Garden Cities – Blight or bliss?

How interesting that Nick Clegg in a recent interview with BBC’s Countryfile should reignite debate about the coalition’s plans for a new generation of garden cities not by affirming the potential advantages of such settlements, but by speculating on possible financial losses on the part of local property owners. See: http://www.bbc.co.uk/news/uk-28628586. His point (“we don’t want people [who live near the new garden cities] to lose out”) is not entirely reassuring. It raises questions about the kind of garden city the government has in mind, and gives the unfortunate impression that the government itself fears that it may be about to sell us a pup . . .

It doesn’t have to be like this. What happens if we reverse the terms of the debate, and think about the many reasons why residents (both new and current) might welcome living in or near a garden city? How might proximity to the well-planned garden city improve rather than blight property values? As early twentieth-century garden city pioneer, Ebenezer Howard, argued in his influential handbook Garden Cities of Tomorrow (1946):  “The presence of a considerable population . . . giving a greatly additional value to the soil, it is obvious that a migration of population on any considerable scale to any particular area will be certainly attended with a corresponding rise in the value of the land so settled upon” (p. 59). In any case, what might the new garden cities offer (in terms of quality of life, sustainability, work opportunities, transport links, and leisure, cultural and community resources) that would supplant blunt economic value – the price of houses – as an index of success or failure?

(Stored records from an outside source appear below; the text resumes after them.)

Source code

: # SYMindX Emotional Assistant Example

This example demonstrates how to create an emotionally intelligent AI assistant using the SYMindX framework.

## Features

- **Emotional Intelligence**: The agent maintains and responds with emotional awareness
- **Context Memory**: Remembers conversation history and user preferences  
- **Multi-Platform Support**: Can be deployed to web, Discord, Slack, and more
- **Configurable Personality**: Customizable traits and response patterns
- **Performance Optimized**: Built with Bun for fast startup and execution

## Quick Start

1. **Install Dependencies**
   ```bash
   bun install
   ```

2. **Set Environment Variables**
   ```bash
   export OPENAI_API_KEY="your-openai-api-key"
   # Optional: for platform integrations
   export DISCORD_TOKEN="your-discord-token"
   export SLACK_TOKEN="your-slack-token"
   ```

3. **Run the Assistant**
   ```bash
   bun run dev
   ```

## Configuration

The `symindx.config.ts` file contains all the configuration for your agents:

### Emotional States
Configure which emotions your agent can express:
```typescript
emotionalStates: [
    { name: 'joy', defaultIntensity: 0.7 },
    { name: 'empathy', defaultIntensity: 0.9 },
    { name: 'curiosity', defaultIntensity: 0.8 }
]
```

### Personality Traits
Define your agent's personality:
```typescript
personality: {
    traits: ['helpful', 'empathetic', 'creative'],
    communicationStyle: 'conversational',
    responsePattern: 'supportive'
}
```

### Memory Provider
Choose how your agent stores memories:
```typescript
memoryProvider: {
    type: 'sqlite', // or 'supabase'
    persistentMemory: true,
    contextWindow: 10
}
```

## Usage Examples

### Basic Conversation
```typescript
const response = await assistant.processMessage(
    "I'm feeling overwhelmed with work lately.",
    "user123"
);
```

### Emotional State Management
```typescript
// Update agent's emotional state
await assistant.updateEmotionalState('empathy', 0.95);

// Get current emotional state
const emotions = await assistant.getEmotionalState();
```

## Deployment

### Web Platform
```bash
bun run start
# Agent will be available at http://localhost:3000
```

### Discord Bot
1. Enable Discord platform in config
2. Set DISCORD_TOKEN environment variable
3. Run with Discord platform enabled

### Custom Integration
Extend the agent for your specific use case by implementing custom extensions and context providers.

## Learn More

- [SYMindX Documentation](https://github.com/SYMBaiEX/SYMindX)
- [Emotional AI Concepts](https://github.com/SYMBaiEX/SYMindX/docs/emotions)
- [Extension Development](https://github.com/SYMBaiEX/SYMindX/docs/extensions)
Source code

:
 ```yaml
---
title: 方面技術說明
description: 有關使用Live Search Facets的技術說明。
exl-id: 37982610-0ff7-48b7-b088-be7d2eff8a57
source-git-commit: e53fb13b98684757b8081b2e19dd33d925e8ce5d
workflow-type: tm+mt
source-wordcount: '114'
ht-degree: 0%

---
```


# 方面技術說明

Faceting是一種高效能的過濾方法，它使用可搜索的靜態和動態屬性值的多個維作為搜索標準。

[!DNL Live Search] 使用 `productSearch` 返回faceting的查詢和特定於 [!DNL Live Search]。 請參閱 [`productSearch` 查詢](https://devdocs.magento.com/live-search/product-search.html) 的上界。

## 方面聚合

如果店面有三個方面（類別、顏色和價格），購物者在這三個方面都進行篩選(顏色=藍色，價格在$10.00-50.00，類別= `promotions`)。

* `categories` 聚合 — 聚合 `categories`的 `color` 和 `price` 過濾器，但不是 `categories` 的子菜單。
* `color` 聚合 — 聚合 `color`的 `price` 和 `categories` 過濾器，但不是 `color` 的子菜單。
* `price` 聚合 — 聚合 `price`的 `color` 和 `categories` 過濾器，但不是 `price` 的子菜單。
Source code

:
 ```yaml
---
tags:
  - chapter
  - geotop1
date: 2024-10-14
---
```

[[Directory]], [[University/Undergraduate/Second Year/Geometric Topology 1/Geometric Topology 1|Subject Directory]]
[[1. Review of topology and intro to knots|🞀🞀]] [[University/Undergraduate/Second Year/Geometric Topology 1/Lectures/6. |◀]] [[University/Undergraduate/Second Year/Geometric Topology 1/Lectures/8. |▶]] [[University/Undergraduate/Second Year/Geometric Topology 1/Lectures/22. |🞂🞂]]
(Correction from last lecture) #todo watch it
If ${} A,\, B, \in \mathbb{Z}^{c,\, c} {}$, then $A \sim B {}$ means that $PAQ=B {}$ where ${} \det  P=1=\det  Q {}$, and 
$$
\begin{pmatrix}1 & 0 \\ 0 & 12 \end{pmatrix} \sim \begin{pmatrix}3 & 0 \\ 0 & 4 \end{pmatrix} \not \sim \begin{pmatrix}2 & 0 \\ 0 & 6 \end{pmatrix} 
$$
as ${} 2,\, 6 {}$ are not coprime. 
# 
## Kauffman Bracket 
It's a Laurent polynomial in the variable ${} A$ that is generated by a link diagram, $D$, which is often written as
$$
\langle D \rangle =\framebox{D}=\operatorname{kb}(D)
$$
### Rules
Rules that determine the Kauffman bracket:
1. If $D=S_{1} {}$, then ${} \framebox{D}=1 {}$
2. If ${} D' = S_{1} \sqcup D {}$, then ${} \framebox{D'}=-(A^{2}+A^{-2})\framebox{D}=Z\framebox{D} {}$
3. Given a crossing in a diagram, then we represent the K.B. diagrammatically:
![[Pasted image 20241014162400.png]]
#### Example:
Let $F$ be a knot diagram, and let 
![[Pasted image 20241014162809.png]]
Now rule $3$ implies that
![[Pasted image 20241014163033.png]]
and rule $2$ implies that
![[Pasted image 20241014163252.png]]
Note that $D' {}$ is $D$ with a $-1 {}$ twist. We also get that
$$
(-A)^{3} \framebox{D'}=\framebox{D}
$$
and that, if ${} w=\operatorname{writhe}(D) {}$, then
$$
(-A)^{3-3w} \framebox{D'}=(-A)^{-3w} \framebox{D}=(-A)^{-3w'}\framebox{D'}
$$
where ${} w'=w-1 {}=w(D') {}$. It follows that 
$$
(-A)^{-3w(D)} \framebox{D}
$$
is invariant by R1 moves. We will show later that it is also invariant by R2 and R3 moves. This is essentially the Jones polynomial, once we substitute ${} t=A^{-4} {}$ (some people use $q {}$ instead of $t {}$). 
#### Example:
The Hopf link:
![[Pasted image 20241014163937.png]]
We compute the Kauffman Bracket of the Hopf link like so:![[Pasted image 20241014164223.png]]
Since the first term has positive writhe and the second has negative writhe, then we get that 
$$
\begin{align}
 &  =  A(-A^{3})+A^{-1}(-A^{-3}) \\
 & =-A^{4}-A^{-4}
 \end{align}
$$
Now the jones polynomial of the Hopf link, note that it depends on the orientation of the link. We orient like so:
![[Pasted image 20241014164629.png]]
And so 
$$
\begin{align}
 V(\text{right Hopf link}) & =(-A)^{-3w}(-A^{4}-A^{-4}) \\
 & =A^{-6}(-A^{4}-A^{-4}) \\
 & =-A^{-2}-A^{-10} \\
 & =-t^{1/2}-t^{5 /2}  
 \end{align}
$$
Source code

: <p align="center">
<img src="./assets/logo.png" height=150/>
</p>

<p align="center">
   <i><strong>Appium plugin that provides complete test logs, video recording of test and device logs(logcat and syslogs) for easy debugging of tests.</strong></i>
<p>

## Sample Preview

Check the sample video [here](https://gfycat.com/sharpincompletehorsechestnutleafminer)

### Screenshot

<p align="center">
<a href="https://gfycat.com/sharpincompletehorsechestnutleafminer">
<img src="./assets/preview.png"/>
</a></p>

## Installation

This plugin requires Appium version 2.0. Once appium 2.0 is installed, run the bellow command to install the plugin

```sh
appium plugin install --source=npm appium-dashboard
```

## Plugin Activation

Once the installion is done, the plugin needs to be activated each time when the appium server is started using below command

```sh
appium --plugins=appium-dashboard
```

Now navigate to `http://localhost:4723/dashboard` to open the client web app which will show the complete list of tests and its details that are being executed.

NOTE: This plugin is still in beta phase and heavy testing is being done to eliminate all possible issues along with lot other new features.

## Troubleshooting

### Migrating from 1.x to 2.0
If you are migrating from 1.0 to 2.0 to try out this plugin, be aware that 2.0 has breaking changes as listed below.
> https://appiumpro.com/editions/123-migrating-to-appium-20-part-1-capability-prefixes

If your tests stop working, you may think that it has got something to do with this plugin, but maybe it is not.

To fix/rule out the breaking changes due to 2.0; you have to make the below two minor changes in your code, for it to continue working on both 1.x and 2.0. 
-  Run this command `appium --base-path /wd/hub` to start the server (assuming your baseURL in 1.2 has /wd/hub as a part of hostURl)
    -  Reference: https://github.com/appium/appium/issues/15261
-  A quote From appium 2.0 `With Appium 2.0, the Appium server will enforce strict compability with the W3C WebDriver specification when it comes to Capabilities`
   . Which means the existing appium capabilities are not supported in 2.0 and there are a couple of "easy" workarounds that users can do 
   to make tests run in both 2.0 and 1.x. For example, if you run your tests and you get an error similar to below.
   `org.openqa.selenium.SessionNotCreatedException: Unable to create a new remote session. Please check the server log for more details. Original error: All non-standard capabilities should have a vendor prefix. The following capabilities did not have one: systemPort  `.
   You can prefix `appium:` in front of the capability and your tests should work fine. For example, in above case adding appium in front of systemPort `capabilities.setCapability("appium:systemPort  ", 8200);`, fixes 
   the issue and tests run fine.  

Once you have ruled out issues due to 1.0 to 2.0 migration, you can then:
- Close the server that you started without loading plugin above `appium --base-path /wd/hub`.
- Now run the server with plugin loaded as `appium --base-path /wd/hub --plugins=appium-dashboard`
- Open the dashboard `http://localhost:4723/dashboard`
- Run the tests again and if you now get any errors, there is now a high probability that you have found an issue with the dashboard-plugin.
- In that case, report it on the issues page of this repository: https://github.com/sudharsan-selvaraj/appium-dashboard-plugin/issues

Throughout the world and across the generations, garden cities and suburbs have provided residents with access to employment and to retail, leisure and cultural opportunities in a context that simultaneously offers space, tranquility and a sense of community. The work of this research network (the Leverhulme Trust-funded Cultures of the Suburbs International Research Network at http://suburbs.exeter.ac.uk/) has examined some of the features and variations of such settlements throughout the world from Bangalore, South India to Gold Coast, Australia and has highlighted the rich cultural and civic life that pertains in such communities.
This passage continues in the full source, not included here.